#### Task directions
Exactly reproduce the lines from the top of the entries below through the line containing "1. Studio를 사용하여 Livefyre 구현에 키를 추가할 수 있습니다.", with both ends included.

#### Given records
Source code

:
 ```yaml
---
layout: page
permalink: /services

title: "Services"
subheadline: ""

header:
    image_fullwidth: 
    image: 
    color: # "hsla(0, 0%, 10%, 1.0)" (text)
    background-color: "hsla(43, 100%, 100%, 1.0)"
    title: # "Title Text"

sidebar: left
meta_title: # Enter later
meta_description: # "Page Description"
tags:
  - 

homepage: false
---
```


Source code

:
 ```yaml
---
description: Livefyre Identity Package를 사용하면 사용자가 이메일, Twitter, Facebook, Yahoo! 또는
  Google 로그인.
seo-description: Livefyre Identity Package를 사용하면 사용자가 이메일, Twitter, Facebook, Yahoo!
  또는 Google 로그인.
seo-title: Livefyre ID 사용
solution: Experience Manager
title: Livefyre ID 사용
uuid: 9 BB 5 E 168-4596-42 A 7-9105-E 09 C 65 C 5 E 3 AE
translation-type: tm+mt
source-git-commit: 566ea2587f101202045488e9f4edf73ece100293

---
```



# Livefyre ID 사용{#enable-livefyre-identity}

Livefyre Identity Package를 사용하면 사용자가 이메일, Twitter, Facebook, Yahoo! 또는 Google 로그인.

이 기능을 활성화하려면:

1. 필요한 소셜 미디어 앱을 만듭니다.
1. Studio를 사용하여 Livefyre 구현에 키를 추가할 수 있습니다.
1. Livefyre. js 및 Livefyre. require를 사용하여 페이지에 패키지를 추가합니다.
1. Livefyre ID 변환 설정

#### Exercise answer
Source code

:
 ```yaml
---
layout: page
permalink: /services

title: "Services"
subheadline: ""

header:
    image_fullwidth: 
    image: 
    color: # "hsla(0, 0%, 10%, 1.0)" (text)
    background-color: "hsla(43, 100%, 100%, 1.0)"
    title: # "Title Text"

sidebar: left
meta_title: # Enter later
meta_description: # "Page Description"
tags:
  - 

homepage: false
---
```


Source code

:
 ```yaml
---
description: Livefyre Identity Package를 사용하면 사용자가 이메일, Twitter, Facebook, Yahoo! 또는
  Google 로그인.
seo-description: Livefyre Identity Package를 사용하면 사용자가 이메일, Twitter, Facebook, Yahoo!
  또는 Google 로그인.
seo-title: Livefyre ID 사용
solution: Experience Manager
title: Livefyre ID 사용
uuid: 9 BB 5 E 168-4596-42 A 7-9105-E 09 C 65 C 5 E 3 AE
translation-type: tm+mt
source-git-commit: 566ea2587f101202045488e9f4edf73ece100293

---
```



# Livefyre ID 사용{#enable-livefyre-identity}

Livefyre Identity Package를 사용하면 사용자가 이메일, Twitter, Facebook, Yahoo! 또는 Google 로그인.

이 기능을 활성화하려면:

1. 필요한 소셜 미디어 앱을 만듭니다.
1. Studio를 사용하여 Livefyre 구현에 키를 추가할 수 있습니다.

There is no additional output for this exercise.